Tuesday While I try to stomach the flow of Abbie's uncontrollable nosebleed, two full pots of paint are knocked on to the floor. After experimentally stepping in and out of the puddle, Ruby shouts triumphantly: "Look, yellow and blue make green".
Meanwhile, Richard confides that he has stuck a "firework" up his nose. This proves to be a sequin, which his mother subsequently retrieves with tweezers and returns to me later in a plastic bag as a souvenir. She tells me that the day before he ate a raw escalope from the fridge. This is clearly a boy with a penchant for stuffing his orifices with quaint novelties.

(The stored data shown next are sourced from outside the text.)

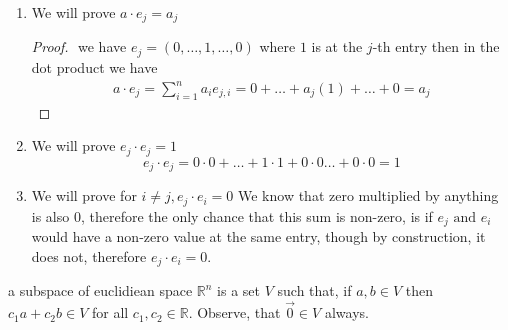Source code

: \documentclass[11pt]{book}
\begin{document}
\begin{enumerate}
\begin{proof}
\begin{gather*}
        \sqrt{4\left( a \cdot b \right) ^2 }  - 4\left\Vert a \right\Vert ^2 \left\Vert b \right\Vert ^2 \le 0\\
        4\left( a \cdot b \right) ^2  - 4\left\Vert a \right\Vert ^2 \left\Vert b \right\Vert ^2 \le 0\\
        \left( a \cdot b \right) ^2 \le \left\Vert a \right\Vert ^2 \left\Vert b \right\Vert ^2 \\
        \left| a \cdot b \right| \le \left\Vert a \right\Vert \left\Vert b \right\Vert 
    \end{gather*}
    \end{proof}
    \item We will prove $a \cdot e_{j} = a_{j} $ 
        \begin{proof}
        $ $\newline
        we have $e_{j} = \left( 0, \ldots , 1, \ldots , 0 \right) $ where $1$ is at the $j$-th entry then in the dot product we have 
        \begin{align*}
            a \cdot e_{j} = \sum_{i=1}^{n} a_{i} e_{j,i} = 0  + \ldots  + a_{j} \left( 1 \right)  + \ldots  + 0=  a_{j} 
        \end{align*}
        \end{proof}
    \item We will prove $e_{j}  \cdot e_{j} = 1$ 
        \[
            e_{j}  \cdot e_{j} = 0  \cdot 0  +  \ldots   + 1 \cdot 1  + 0 \cdot 0 \ldots  + 0 \cdot 0 = 1
        \]
    \item We will prove for $i \neq j, e_{j}  \cdot e_{i} = 0$ 
        We know that zero multiplied by anything is also 0, therefore the only chance that this sum is non-zero, is if $e_{j} \text{ and } e_{i} $ would have a non-zero value at the same entry, though by construction, it does not, therefore $e_{j}  \cdot e_{i} = 0$.
\end{enumerate}



\begin{defn}[Subspace]\label{defn:subspace}
    a subspace of euclidiean space $\mathbb{R} ^{n} $ is a set $V$ such that, if $a, b \in V$ then $c_1a + c_2b \in V$ for all $c_1, c_2\in  \mathbb{R} $. Observe, that $\vec{0} \in V$ always. 
\end{defn}
\end{document}
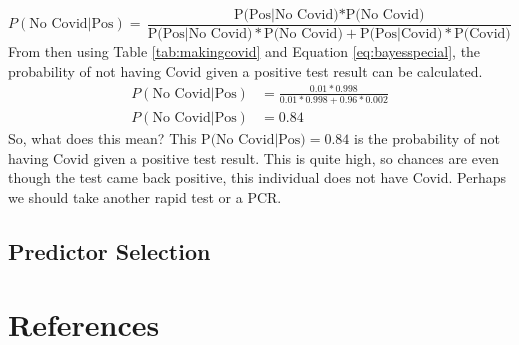 \documentclass[12pt,twoside]{reedthesis}
\begin{document}
\begin{equation}
P(\text{No Covid|Pos}) = \frac{\text{P(Pos|No Covid)} * \text{P(No Covid)}}{\text{P(Pos|No Covid)} * \text{P(No Covid)} + \text{P(Pos|Covid)} * \text{P(Covid)}}
\label{eq:bayesspecial}
\end{equation}
From then using Table \ref{tab:makingcovid} and Equation \eqref{eq:bayesspecial}, the probability of not having Covid given a positive test result can be calculated.
\begin{align}
P(\text{No Covid|Pos}) &= \frac{0.01 * 0.998}{0.01 * 0.998 + 0.96 * 0.002} \\
P(\text{No Covid|Pos}) &= 0.84
\label{eq:bayesmath2}
\end{align}
So, what does this mean? This \(\text{P(No Covid|Pos)} = 0.84\) is the probability of not having Covid given a positive test result. This is quite high, so chances are even though the test came back positive, this individual does not have Covid. Perhaps we should take another rapid test or a PCR.

\hypertarget{predselect}{%
\section{Predictor Selection}\label{predselect}}

\backmatter

\hypertarget{references}{%
\chapter*{References}\label{references}}


\noindent

\setlength{\parindent}{-0.20in}
\setlength{\leftskip}{0.20in}
\setlength{\parskip}{8pt}
\end{document}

Wednesday My other role is as garden co-ordinator. Today I discover that, in their zeal for leaf clearance, the contract gardeners have uprooted a bed full of freshly-planted perennials and that a bewildered hedgehog has slipped into a hole recently dug to plant honeysuckle. We scoop him out, and he polishes off a tin of cat food before sauntering away, apparently none the worse for wear.
Thursday My computer is not functioning. This is not a premature millennium bug, but an anonymous and inventive free spirit feeding the slots with pieces of flattened Plasticine. At story time I ask Amy not to dredge her nose and stick bogeys on to the new carpet. Laura, her twin, obligingly scrapes up the morsel and eats it. After a fourth child wets himself, I attempt - unsuccessfully - to solve the mystery of who keeps locking the loo doors from the outside.
Friday Every available chair and table leg is shackled with ribbons, threads and elastic bands. I am heavily bandaged and my hair is tied into a ponytail.
Somewhere in all of this, we try to keep sight of the desirable outcomes by turning each incident into a fruitful learning experience.
Then it's off home to deal with the accumulated squalor of the week and to persuade my recalcitrant teenager to do homework on the grounds that education is liberating.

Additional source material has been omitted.